** WORK INSTRUCTIONS **
Your answer must be a single number: how many lines in the records include the word "console".

(Stored data)

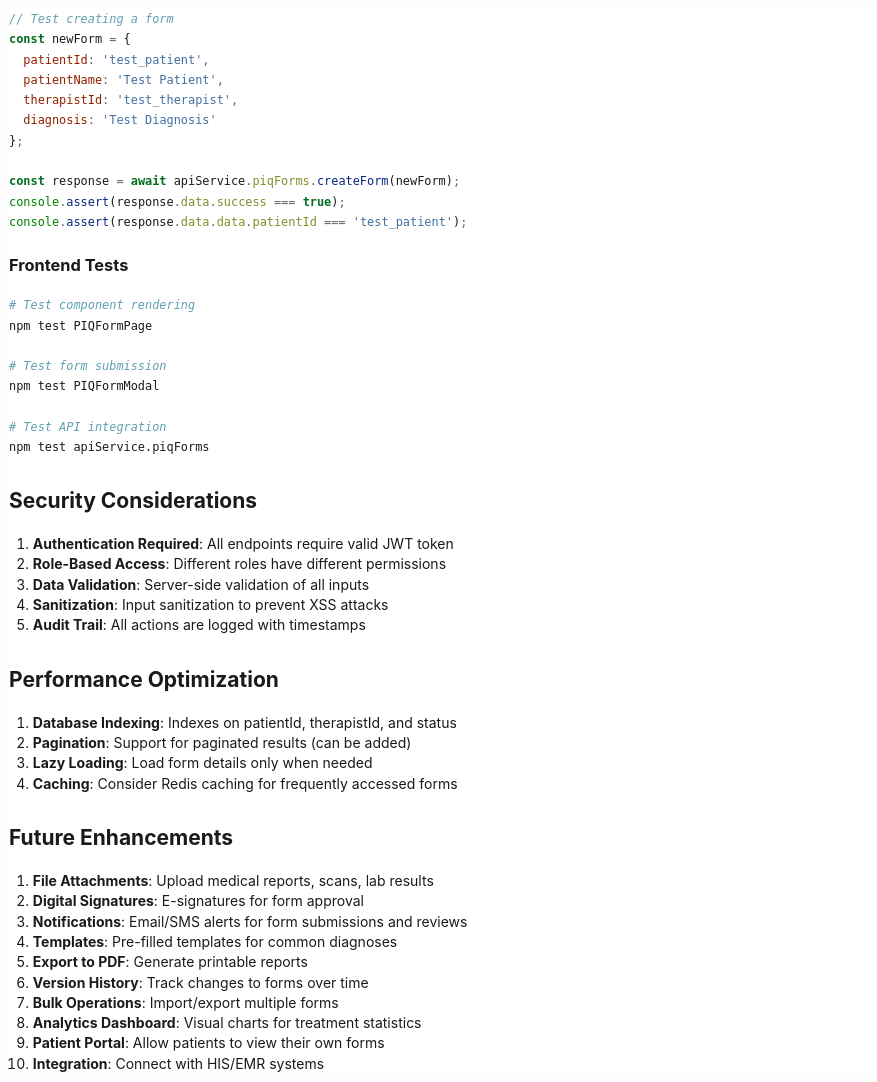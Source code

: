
```javascript
// Test creating a form
const newForm = {
  patientId: 'test_patient',
  patientName: 'Test Patient',
  therapistId: 'test_therapist',
  diagnosis: 'Test Diagnosis'
};

const response = await apiService.piqForms.createForm(newForm);
console.assert(response.data.success === true);
console.assert(response.data.data.patientId === 'test_patient');
```

### Frontend Tests

```bash
# Test component rendering
npm test PIQFormPage

# Test form submission
npm test PIQFormModal

# Test API integration
npm test apiService.piqForms
```

## Security Considerations

1. **Authentication Required**: All endpoints require valid JWT token
2. **Role-Based Access**: Different roles have different permissions
3. **Data Validation**: Server-side validation of all inputs
4. **Sanitization**: Input sanitization to prevent XSS attacks
5. **Audit Trail**: All actions are logged with timestamps

## Performance Optimization

1. **Database Indexing**: Indexes on patientId, therapistId, and status
2. **Pagination**: Support for paginated results (can be added)
3. **Lazy Loading**: Load form details only when needed
4. **Caching**: Consider Redis caching for frequently accessed forms

## Future Enhancements

1. **File Attachments**: Upload medical reports, scans, lab results
2. **Digital Signatures**: E-signatures for form approval
3. **Notifications**: Email/SMS alerts for form submissions and reviews
4. **Templates**: Pre-filled templates for common diagnoses
5. **Export to PDF**: Generate printable reports
6. **Version History**: Track changes to forms over time
7. **Bulk Operations**: Import/export multiple forms
8. **Analytics Dashboard**: Visual charts for treatment statistics
9. **Patient Portal**: Allow patients to view their own forms
10. **Integration**: Connect with HIS/EMR systems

** EXERCISE OUTPUT **
2